▸ **Exercise description**
Lines from the one containing "2만 | 2만 | 24만 |" through the final line of the records are the only ones to copy, and each must match exactly.

(Stored data entries)
--*--
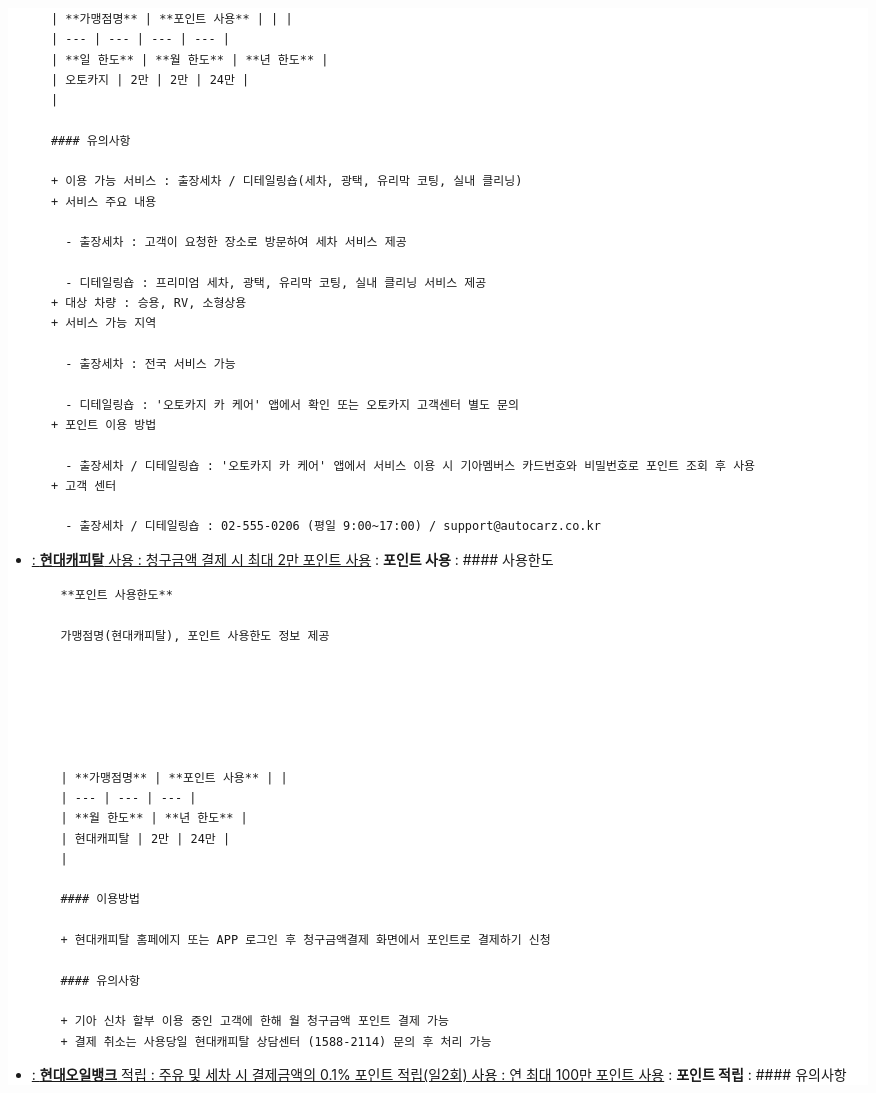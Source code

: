 

          | **가맹점명** | **포인트 사용** | | |
          | --- | --- | --- | --- |
          | **일 한도** | **월 한도** | **년 한도** |
          | 오토카지 | 2만 | 2만 | 24만 |
          |

          #### 유의사항

          + 이용 가능 서비스 : 출장세차 / 디테일링숍(세차, 광택, 유리막 코팅, 실내 클리닝)
          + 서비스 주요 내용
              
            - 출장세차 : 고객이 요청한 장소로 방문하여 세차 서비스 제공
              
            - 디테일링숍 : 프리미엄 세차, 광택, 유리막 코팅, 실내 클리닝 서비스 제공
          + 대상 차량 : 승용, RV, 소형상용
          + 서비스 가능 지역
              
            - 출장세차 : 전국 서비스 가능
              
            - 디테일링숍 : '오토카지 카 케어' 앱에서 확인 또는 오토카지 고객센터 별도 문의
          + 포인트 이용 방법
              
            - 출장세차 / 디테일링숍 : '오토카지 카 케어' 앱에서 서비스 이용 시 기아멤버스 카드번호와 비밀번호로 포인트 조회 후 사용
          + 고객 센터
              
            - 출장세차 / 디테일링숍 : 02-555-0206 (평일 9:00~17:00) / support@autocarz.co.kr
* [: **현대캐피탈** 사용 : 청구금액 결제 시 최대 2만 포인트 사용](# "상세보기")
  :   **포인트 사용**
      :   #### 사용한도

          **포인트 사용한도**

          가맹점명(현대캐피탈), 포인트 사용한도 정보 제공






          | **가맹점명** | **포인트 사용** | |
          | --- | --- | --- |
          | **월 한도** | **년 한도** |
          | 현대캐피탈 | 2만 | 24만 |
          |

          #### 이용방법

          + 현대캐피탈 홈페에지 또는 APP 로그인 후 청구금액결제 화면에서 포인트로 결제하기 신청

          #### 유의사항

          + 기아 신차 할부 이용 중인 고객에 한해 월 청구금액 포인트 결제 가능
          + 결제 취소는 사용당일 현대캐피탈 상담센터 (1588-2114) 문의 후 처리 가능
* [: **현대오일뱅크** 적립 : 주유 및 세차 시 결제금액의 0.1% 포인트 적립(일2회) 사용 : 연 최대 100만 포인트 사용](# "상세보기")
  :   **포인트 적립**
      :   #### 유의사항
--*--
▸ **Response area**
          | 오토카지 | 2만 | 2만 | 24만 |
          |

          #### 유의사항

          + 이용 가능 서비스 : 출장세차 / 디테일링숍(세차, 광택, 유리막 코팅, 실내 클리닝)
          + 서비스 주요 내용
              
            - 출장세차 : 고객이 요청한 장소로 방문하여 세차 서비스 제공
              
            - 디테일링숍 : 프리미엄 세차, 광택, 유리막 코팅, 실내 클리닝 서비스 제공
          + 대상 차량 : 승용, RV, 소형상용
          + 서비스 가능 지역
              
            - 출장세차 : 전국 서비스 가능
              
            - 디테일링숍 : '오토카지 카 케어' 앱에서 확인 또는 오토카지 고객센터 별도 문의
          + 포인트 이용 방법
              
            - 출장세차 / 디테일링숍 : '오토카지 카 케어' 앱에서 서비스 이용 시 기아멤버스 카드번호와 비밀번호로 포인트 조회 후 사용
          + 고객 센터
              
            - 출장세차 / 디테일링숍 : 02-555-0206 (평일 9:00~17:00) / support@autocarz.co.kr
* [: **현대캐피탈** 사용 : 청구금액 결제 시 최대 2만 포인트 사용](# "상세보기")
  :   **포인트 사용**
      :   #### 사용한도

          **포인트 사용한도**

          가맹점명(현대캐피탈), 포인트 사용한도 정보 제공






          | **가맹점명** | **포인트 사용** | |
          | --- | --- | --- |
          | **월 한도** | **년 한도** |
          | 현대캐피탈 | 2만 | 24만 |
          |

          #### 이용방법

          + 현대캐피탈 홈페에지 또는 APP 로그인 후 청구금액결제 화면에서 포인트로 결제하기 신청

          #### 유의사항

          + 기아 신차 할부 이용 중인 고객에 한해 월 청구금액 포인트 결제 가능
          + 결제 취소는 사용당일 현대캐피탈 상담센터 (1588-2114) 문의 후 처리 가능
* [: **현대오일뱅크** 적립 : 주유 및 세차 시 결제금액의 0.1% 포인트 적립(일2회) 사용 : 연 최대 100만 포인트 사용](# "상세보기")
  :   **포인트 적립**
      :   #### 유의사항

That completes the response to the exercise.